Theaster Gates Builds a Gagosian Exhibition Around Two Rare Vessels by Enslaved Potter David Drake
A single line incised into a 19th-century jar — “I wonder where is all my relation” — is setting the emotional temperature for a new exhibition by American artist Theaster Gates at Gagosian’s Park Avenue space in New York. Titled “Dave: All My Relations,” the show places the work and legacy of David Drake (c. 1800–c. 1874), the enslaved South Carolina ceramicist known as Dave the Potter, at its center, with Gates positioning himself as custodian rather than protagonist.
The exhibition is anchored by two vessels by Drake. One is a jar made in 1857 that the Museum of Fine Arts, Boston returned to Drake’s descendants last year through a restitution agreement that has been described as a landmark in the US context. According to George Fatheree, the attorney overseeing the family’s restitution claims, no museum had previously resolved a restitution claim involving objects taken under the conditions of slavery in America.

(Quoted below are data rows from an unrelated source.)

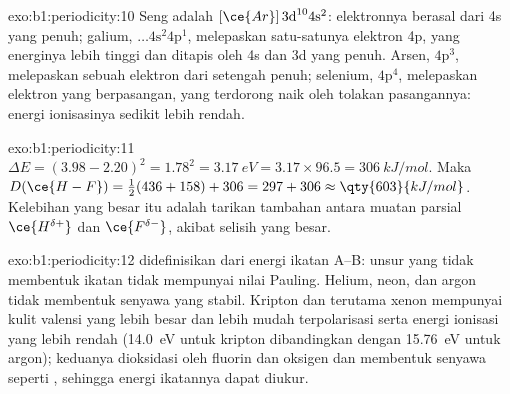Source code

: \begin{solution}{exo:b1:periodicity:10}
Seng adalah $[\ce{Ar}]\,3\text{d}^{10} 4\text{s}^2$: elektronnya berasal
dari 4s yang penuh; galium, $\dots 4\text{s}^2 4\text{p}^1$, melepaskan
satu-satunya elektron 4p, yang energinya lebih tinggi dan ditapis oleh 4s
dan 3d yang penuh. Arsen, $4\text{p}^3$, melepaskan sebuah elektron dari
 setengah penuh; selenium, $4\text{p}^4$, melepaskan elektron
yang berpasangan, yang terdorong naik oleh tolakan pasangannya: energi
ionisasinya sedikit lebih rendah.
\end{solution}

\begin{solution}{exo:b1:periodicity:11}
$\Delta E = (3.98 - 2.20)^2 = 1.78^2 = \qty{3.17}{eV} = 3.17 \times 96.5 =
\qty{306}{kJ/mol}$. Maka $D(\ce{H-F}) = \tfrac12(436 + 158) + 306 = 297 +
306 \approx \qty{603}{kJ/mol}$. Kelebihan yang besar itu adalah tarikan
tambahan antara muatan parsial $\ce{H^{\delta+}}$ dan $\ce{F^{\delta-}}$,
akibat selisih  yang besar.
\end{solution}

\begin{solution}{exo:b1:periodicity:12}
 didefinisikan dari energi ikatan A--B: unsur yang tidak
membentuk ikatan tidak mempunyai nilai Pauling. Helium, neon, dan argon
tidak membentuk senyawa yang stabil. Kripton dan terutama xenon mempunyai
kulit valensi yang lebih besar dan lebih mudah terpolarisasi serta energi
ionisasi yang lebih rendah (\qty{14.0}{eV} untuk kripton dibandingkan
dengan \qty{15.76}{eV} untuk argon); keduanya dioksidasi oleh fluorin dan
oksigen dan membentuk senyawa seperti , sehingga energi
ikatannya dapat diukur.
\end{solution}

The second vessel comes from Gates’s personal collection — and, in a parallel gesture, will also be returned to Drake’s descendants. Gates acquired the jar at auction in 2021; it dates to roughly the same period as the MFA Boston work.
Drake’s ceramics have long held a singular place in American material culture. Born around 1800 in Edgefield, South Carolina, and believed to have died around 1874, he produced alkali-glazed stoneware using local clay. Many of his vessels are signed and inscribed with poems or statements, a remarkable fact given that South Carolina law prohibited enslaved people from reading and writing. Scholars have read Drake’s inscriptions as both personal testimony and a quiet defiance embedded in utilitarian form.
Gates’s most striking intervention in the show is not a new body of pots, but an act of subtraction. To elevate the Drake vessel from his own collection, he pulverized 45 ceramic works from his studio — pieces made for earlier exhibitions that he had kept and did not expect to enter the market — and used the fragments to create a ceramic-and-concrete aggregate plinth. The sacrifice is intended as a kind of “poetic justice,” placing Drake’s artistic achievement literally above Gates’s.
“The conceptual attempt was to not make pots that demonstrate my ceramic prowess but break my pots to celebrate this beautiful object that Dave made,” Gates said. He described the destruction of his own vessels as an offering to Drake and his family, and emphasized the importance of allowing the public to witness the transfer of stewardship back to descendants.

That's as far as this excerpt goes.